▶ _PROBLEM DESCRIPTION_
Records follow. Select each line holding "finite".

▶ _SUPPLIED MATERIAL_
====================

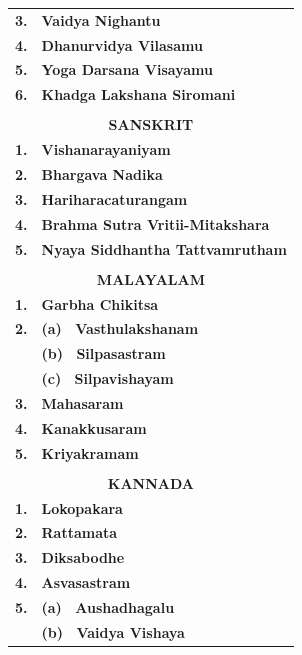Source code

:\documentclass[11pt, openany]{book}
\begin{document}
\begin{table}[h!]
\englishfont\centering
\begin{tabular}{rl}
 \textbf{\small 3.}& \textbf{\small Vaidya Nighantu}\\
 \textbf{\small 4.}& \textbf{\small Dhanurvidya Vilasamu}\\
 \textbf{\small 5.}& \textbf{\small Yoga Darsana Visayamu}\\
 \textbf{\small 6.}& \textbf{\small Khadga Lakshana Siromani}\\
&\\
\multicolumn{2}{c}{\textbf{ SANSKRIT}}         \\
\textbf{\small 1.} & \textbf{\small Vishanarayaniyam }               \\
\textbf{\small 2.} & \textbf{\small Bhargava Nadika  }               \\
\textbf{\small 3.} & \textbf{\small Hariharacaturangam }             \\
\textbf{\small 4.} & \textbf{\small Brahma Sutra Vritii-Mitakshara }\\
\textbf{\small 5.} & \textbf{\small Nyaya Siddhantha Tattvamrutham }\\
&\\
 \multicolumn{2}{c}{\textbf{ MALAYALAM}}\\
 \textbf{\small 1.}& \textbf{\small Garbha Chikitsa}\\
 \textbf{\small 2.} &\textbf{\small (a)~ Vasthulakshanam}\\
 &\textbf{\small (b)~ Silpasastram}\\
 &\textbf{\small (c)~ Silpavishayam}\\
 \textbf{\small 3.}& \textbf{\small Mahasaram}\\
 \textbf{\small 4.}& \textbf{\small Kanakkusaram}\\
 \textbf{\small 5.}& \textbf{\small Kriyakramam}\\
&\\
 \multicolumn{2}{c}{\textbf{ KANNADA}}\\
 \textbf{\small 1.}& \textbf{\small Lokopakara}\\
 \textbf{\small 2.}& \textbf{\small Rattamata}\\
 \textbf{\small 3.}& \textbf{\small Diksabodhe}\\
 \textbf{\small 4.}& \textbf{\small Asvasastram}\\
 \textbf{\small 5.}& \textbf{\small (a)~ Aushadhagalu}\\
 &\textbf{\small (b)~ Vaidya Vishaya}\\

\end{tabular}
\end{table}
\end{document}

====================

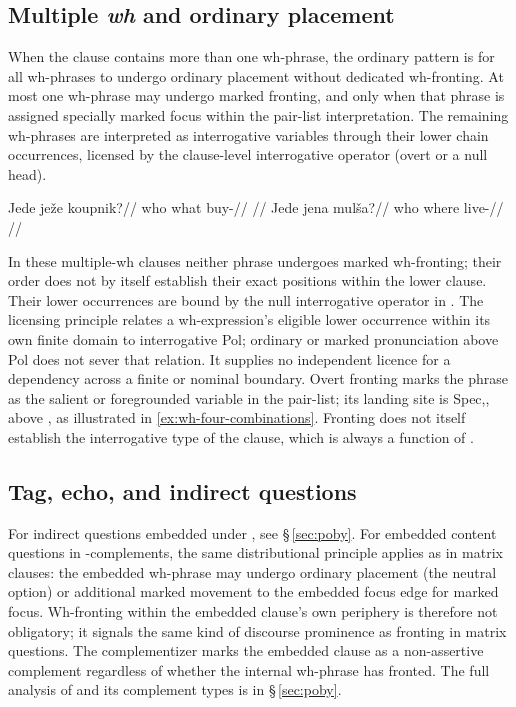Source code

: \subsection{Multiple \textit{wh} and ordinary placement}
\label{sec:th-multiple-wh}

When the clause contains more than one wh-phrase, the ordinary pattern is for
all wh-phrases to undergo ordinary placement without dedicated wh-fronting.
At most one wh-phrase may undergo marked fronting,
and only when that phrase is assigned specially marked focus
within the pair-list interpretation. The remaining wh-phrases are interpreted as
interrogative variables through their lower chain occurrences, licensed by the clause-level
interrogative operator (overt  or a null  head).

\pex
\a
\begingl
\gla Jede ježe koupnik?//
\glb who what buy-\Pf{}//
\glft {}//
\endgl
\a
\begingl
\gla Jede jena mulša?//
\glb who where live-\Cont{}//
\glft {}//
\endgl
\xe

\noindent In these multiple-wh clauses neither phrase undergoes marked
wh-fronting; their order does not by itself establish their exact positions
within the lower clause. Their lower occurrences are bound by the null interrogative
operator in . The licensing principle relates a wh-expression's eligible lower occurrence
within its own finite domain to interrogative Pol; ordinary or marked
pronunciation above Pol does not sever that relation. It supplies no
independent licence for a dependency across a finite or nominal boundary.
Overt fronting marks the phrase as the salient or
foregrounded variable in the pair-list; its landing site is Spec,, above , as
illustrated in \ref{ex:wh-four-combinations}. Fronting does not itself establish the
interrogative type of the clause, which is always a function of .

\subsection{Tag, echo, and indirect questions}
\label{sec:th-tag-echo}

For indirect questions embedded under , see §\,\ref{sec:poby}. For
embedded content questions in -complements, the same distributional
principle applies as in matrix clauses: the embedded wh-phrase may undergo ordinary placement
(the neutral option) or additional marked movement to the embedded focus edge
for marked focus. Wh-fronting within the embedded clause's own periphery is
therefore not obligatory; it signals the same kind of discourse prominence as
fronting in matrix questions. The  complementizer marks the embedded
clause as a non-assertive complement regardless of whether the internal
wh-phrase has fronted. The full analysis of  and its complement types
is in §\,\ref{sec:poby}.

====================

▶ _RESULT OF THIS EXERCISE_
within its own finite domain to interrogative Pol; ordinary or marked
independent licence for a dependency across a finite or nominal boundary.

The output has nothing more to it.